To date, the fundamental mechanisms underlying mechanobiological feedback loops between cells and ECM that ensure the viability and mechanical integrity of soft biological tissues remain poorly understood. In particular, few quantitative experimental data have been available that describe the cell-regulated evolution of stress and strain in soft tissues in response to perturbing forces. Moreover, the available data have also been restricted largely to free-floating gels or gels subjected to uniaxial loading. Because most soft tissues are subjected to multidimensional loads in vivo, we developed a computer-controlled biaxial bioreactor to create testing environments for both dogbone-shaped and cruciform-shaped tissue equivalents subjected to well-controlled uniaxial, strip-biaxial, or biaxial stress and strain states.

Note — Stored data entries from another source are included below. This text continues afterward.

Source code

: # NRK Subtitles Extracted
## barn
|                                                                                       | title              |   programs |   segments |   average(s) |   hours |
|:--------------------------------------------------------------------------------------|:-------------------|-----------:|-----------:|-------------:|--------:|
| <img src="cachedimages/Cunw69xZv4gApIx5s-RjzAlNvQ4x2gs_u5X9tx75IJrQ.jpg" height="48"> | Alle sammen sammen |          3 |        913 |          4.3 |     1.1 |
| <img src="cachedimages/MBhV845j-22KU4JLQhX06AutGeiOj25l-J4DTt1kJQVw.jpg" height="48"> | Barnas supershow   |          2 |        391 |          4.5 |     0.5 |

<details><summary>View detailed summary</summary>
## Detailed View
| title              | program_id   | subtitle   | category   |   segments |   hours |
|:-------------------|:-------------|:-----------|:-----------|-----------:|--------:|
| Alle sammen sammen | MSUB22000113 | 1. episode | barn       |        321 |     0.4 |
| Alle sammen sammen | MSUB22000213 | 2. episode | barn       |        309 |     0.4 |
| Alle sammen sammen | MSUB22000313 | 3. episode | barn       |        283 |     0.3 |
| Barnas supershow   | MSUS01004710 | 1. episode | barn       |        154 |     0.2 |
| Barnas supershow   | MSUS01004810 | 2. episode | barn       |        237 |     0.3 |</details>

We demonstrated that our new device can measure forces produced by cells within collagen gels for up to 2 days within a 0–2000 μN range. Noise and drift were negligible (Fig. S1 available in the Supplemental Materials on the ASME Digital Collection). Although our device enables tests under load or stretch control, either statically or dynamically (Fig. S6 available in the Supplemental Materials on the ASME Digital Collection), we illustrated its utility via a subset of tests. One advantage of the cruciform-shaped samples is that they experience nearly homogeneous stress and strain fields in a central region under biaxial loads, with the added advantage that the cruciform arms of the sample also represent uniaxially loaded configurations. Another advantage of biaxial tests is that the effects of stresses can be studied in the absence of strains in the strip-biaxial test [31].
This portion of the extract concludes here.